PiRecipes

A collection of ways to do things on a Raspberry Pi

View the Project on GitHub tigoe/PiRecipes

GPIO Input

This example shows how to read digital inputs and control digital outputs on an embedded board using the node.js onoff library. This example was tested on a Raspberry Pi Zero.

The Code

The code can be found in this repository.

The Circuit

One terminal of a pushbutton is attached to the Pi Zero’s pin 18 (sixth pin down from the SD card slot on the right side). The other terminal of the pushbutton is attached to the Pi’s 3.3V pin (first pin down on the left). One terminal of a 220-ohm resistor is attached to pin 17 (sixth pin down on the left side). An LED’s anode is attached to the other terminal of the resistor. The LED’s cathode is attached to ground on the Pi (third pin down on the right). The circuit is shown in Figure 1 below.

This configuration works for the pushbutton because pin 18 is configured with a pulldown resistor on the Pi by default. To see the default states of the GPIO pins, see Table 6-31 on pages 102 and 103 of the BCM2835 ARM Peripherals datasheet. The onoff library documentation has more detail on pullups and pulldowns.

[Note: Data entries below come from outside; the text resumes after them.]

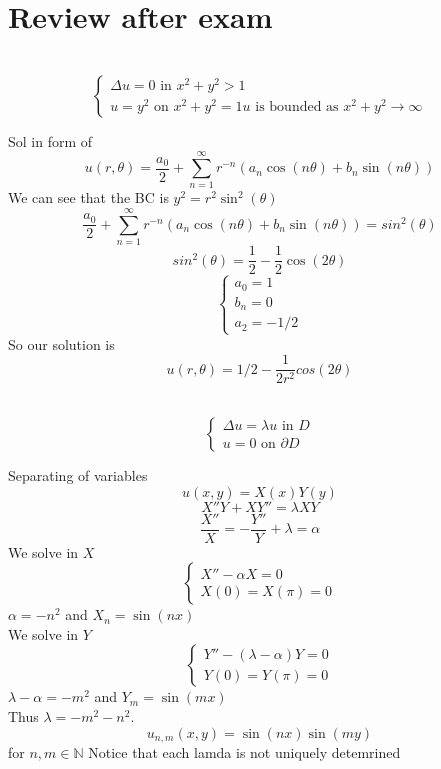 \documentclass[answers,12pt,addpoints]{exam}
\begin{document}
\newpage
\section{Review after exam}
\begin{questions}
    \\
    $$\begin{cases}
        \Delta u = 0 \text{ in } x^2+y^2 > 1\\
        u = y^2 \text{ on } x^2 + y^2 = 1
        u \text{ is bounded as } x^2 + y^2 \to \infty 
    \end{cases}$$
    \begin{solution}
        Sol in form of 
    $$ u(r, \theta) = \frac{a_0}{2} + \sum_{n=1}^\infty r^{-n} (a_n \cos(n\theta) + b_n \sin(n\theta))$$
    We can see that the BC is $y^2 = r^2 \sin^2(\theta)$
    $$ \frac{a_0}{2} + \sum_{n=1}^\infty r^{-n} (a_n \cos(n\theta) + b_n \sin(n\theta)) = sin^2(\theta) $$
    $$ sin^2(\theta) = \frac{1}{2} - \frac{1}{2} \cos(2\theta)$$
    $$\begin{cases}
        a_0 = 1\\
        b_n = 0 \\
        a_2 = -1/2
    \end{cases}
    $$
    So our solution is 
    $$u(r, \theta) = 1/2 - \frac{1}{2r^2}cos(2\theta)$$
    \end{solution}
    

    \\
    $$\begin{cases}
        \Delta u = \lambda u \text{ in } D\\
        u = 0 \text{ on } \partial D
    \end{cases}$$
    \begin{solution}
        Separating of variables\\
        $$ u(x,y) = X(x)Y(y)$$
        $$ X''Y + XY'' = \lambda XY$$
        $$ \frac{X''}{X} = - \frac{Y''}{Y} + \lambda = \alpha$$
        We solve in $X$
        $$ \begin{cases}
            X'' - \alpha X = 0\\
            X(0) = X(\pi) = 0
        \end{cases}$$
        $\alpha = -n^2$ and $X_n = \sin(nx)$\\
        We solve in $Y$
        $$ \begin{cases}
            Y'' - (\lambda - \alpha)Y = 0\\
            Y(0) = Y(\pi) = 0
        \end{cases}$$
        $\lambda - \alpha = -m^2$ and $Y_m = \sin(mx)$\\
        Thus $\lambda = -m^2 - n^2$. 
        $$ u_{n,m}(x,y) = \sin(nx) \sin(my)$$
        for $n,m \in \mathbb{N}$
        Notice that each lamda is not uniquely detemrined 
    \end{solution}


\end{questions}
\end{document}
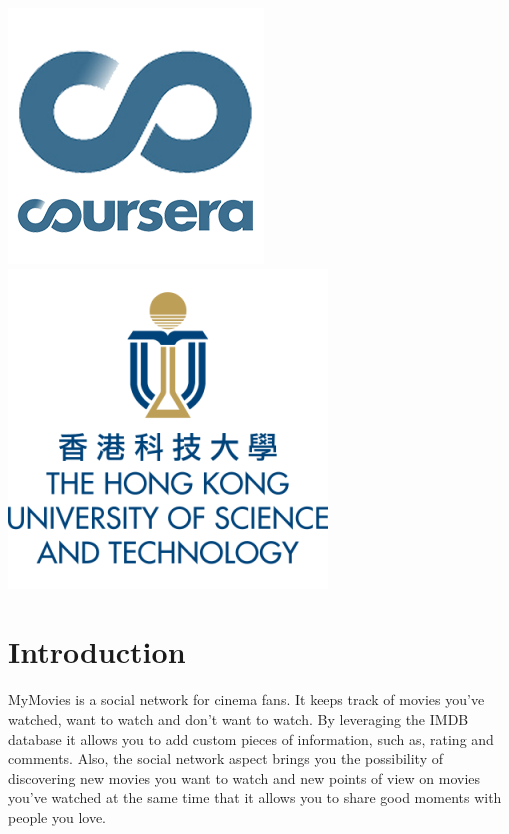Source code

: \begin{titlepage}
\vfill
\includegraphics[width=.2\paperwidth]{fig/coursera.png}
\hspace{2cm}
\includegraphics[width=.2\paperwidth]{fig/hkust.png}

\end{titlepage}

\tableofcontents
\newpage

\section{Introduction}

MyMovies is a social network for cinema fans. It keeps track of movies you've
watched, want to watch and don't want to watch. By leveraging the IMDB database
it allows you to add custom pieces of information, such as, rating and
comments. Also, the social network aspect brings you the possibility of
discovering new movies you want to watch and new points of view on movies
you've watched at the same time that it allows you to share good moments with
people you love.

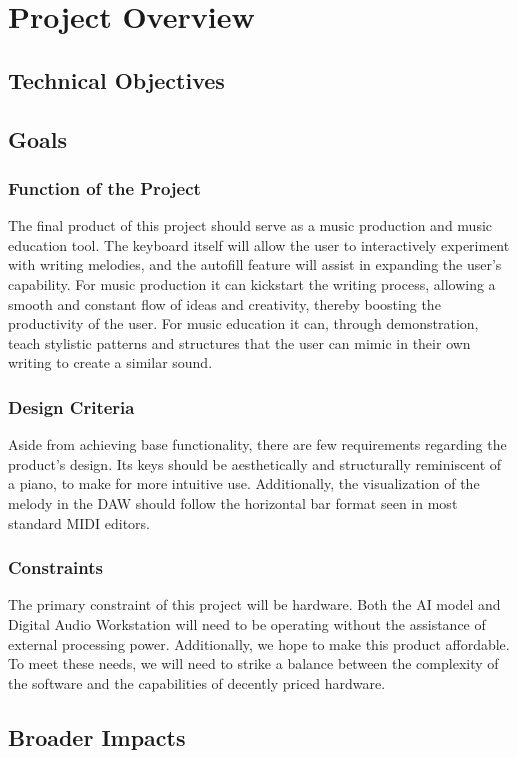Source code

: \section{Project Overview}

\subsection{Technical Objectives}

\subsection{Goals}

\subsubsection{Function of the Project}

The final product of this project should serve as a music production and music
education tool. The keyboard itself will allow the user to interactively experiment with
writing melodies, and the autofill feature will assist in expanding the user’s capability.
For music production it can kickstart the writing process, allowing a smooth and
constant flow of ideas and creativity, thereby boosting the productivity of the user.
For music education it can, through demonstration, teach stylistic patterns and
structures that the user can mimic in their own writing to create a similar sound.


\subsubsection{Design Criteria}

Aside from achieving base functionality, there are few requirements regarding the
product’s design. Its keys should be aesthetically and structurally reminiscent of a
piano, to make for more intuitive use. Additionally, the visualization of the melody in
the DAW should follow the horizontal bar format seen in most standard MIDI editors.

\subsubsection{Constraints}

The primary constraint of this project will be hardware. Both the AI model and Digital
Audio Workstation will need to be operating without the assistance of external
processing power. Additionally, we hope to make this product affordable. To meet
these needs, we will need to strike a balance between the complexity of the software
and the capabilities of decently priced hardware.



\subsection{Broader Impacts}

Figure 1. pushbutton, LED, and resistor connected to Raspberry Pi's GPIO pins

Figure 1. Pushbutton, LED, and resistor connected to Raspberry Pi’s GPIO pins. The pushbutton connects to GPIO 18 and the LED to GPIO 17.

Installing the Library

Type the following on the command line of your Pi to install the library:

$ npm install onoff

Alternatively, if you clone this repository, you’ll get the whole directory, and can install mcp-spi-adc using the package.json file like so:

$ npm install

Running the Script

Once you have the library installed, you’re ready to go. See the index.js file in this repo for detailed notes. Note that you will have to run this script using sudo on the Pi. So, to test the script, type:

$ sudo node index.js

And you should get some pushbutton readings, and the LED should go on and off.